在宅ワークやテレワークが普及し働く場所や時間にとらわれないワークスタイルが浸透しつつあります。その動きとともにオフィスのあり方も見直され、さまざまなオフィスの契約形態が注目されています。

中でも、フリーランスやスタートアップ企業、海外や地方を拠点にリモートワークを推進したい企業に人気のオフィス形態がシェアオフィスです。本記事では、シェアオフィスの概要と利用するメリット・デメリット、他サービスとの違いをご紹介します。利用する際の注意点や利用する前に確認すべきこともあわせて解説しているので、ぜひ参考にしてみてください。


<目次>

■シェアオフィスとは

シェアオフィスとは1つのオフィスを複数の企業や個人が共有するオフィスのことです。半個室などの個別ブースや個別の固定席が設けられているケースもありますが、多くの場合専用のスペースが設けられているのではなく、フリーアドレス形式で仕事をできる環境が提供されています。フリーアドレス形式とは、オフィスで固定席を設けず、自由に席を決めて働く形態です。

シェアオフィスではオフィスを共同で利用することで、オフィスの維持費や備品にかかる費用を大幅に削減できます。

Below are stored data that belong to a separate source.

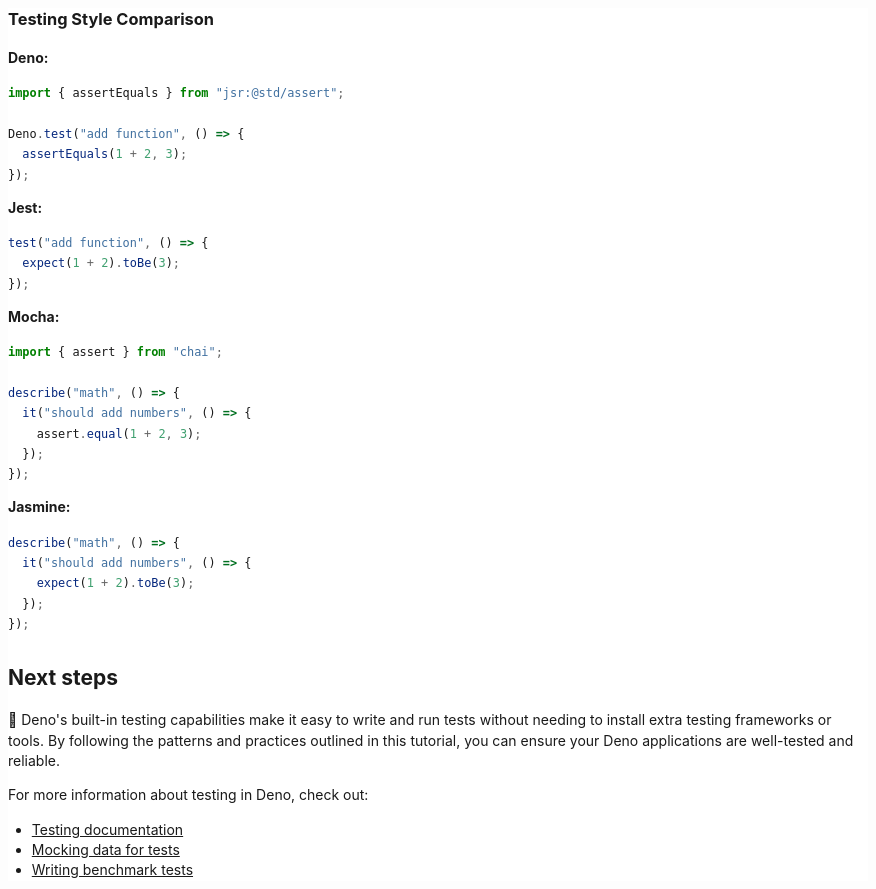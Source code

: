 ### Testing Style Comparison

**Deno:**

```ts
import { assertEquals } from "jsr:@std/assert";

Deno.test("add function", () => {
  assertEquals(1 + 2, 3);
});
```

**Jest:**

```ts
test("add function", () => {
  expect(1 + 2).toBe(3);
});
```

**Mocha:**

```ts
import { assert } from "chai";

describe("math", () => {
  it("should add numbers", () => {
    assert.equal(1 + 2, 3);
  });
});
```

**Jasmine:**

```ts
describe("math", () => {
  it("should add numbers", () => {
    expect(1 + 2).toBe(3);
  });
});
```

## Next steps

🦕 Deno's built-in testing capabilities make it easy to write and run tests
without needing to install extra testing frameworks or tools. By following the
patterns and practices outlined in this tutorial, you can ensure your Deno
applications are well-tested and reliable.

For more information about testing in Deno, check out:

- [Testing documentation](/runtime/fundamentals/testing)
- [Mocking data for tests](/examples/mocking_tutorial/)
- [Writing benchmark tests](/examples/benchmarking/)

またコロナ禍でリモートワークが浸透し働き方が多様化している現在、シェアオフィスは海外や地方を拠点に活動したい企業や、テレワークを推進してオフィス面積の縮小を行いたい企業にも人気です。


シェアオフィスに似たオフィスの形態に、レンタルオフィスとコワーキングスペースなどがあります。それぞれ違いがあるので詳しく見ていきましょう。

●シェアオフィスとレンタルオフィスの違い

シェアオフィスは原則フリーアドレス形式で働く場所が提供されていますが、レンタルオフィスでは専用のスペースや個室が用意されている点が異なります。シェアオフィスは個人単位、レンタルオフィスは部屋単位での料金設定となっているケースもあり、個室が用意されている分、レンタルオフィスの方が月額の費用が高くなる傾向にあります。

シェアオフィスとレンタルオフィスでどちらを利用するか迷ったら、専用スペースが必要かどうかで検討するといいでしょう。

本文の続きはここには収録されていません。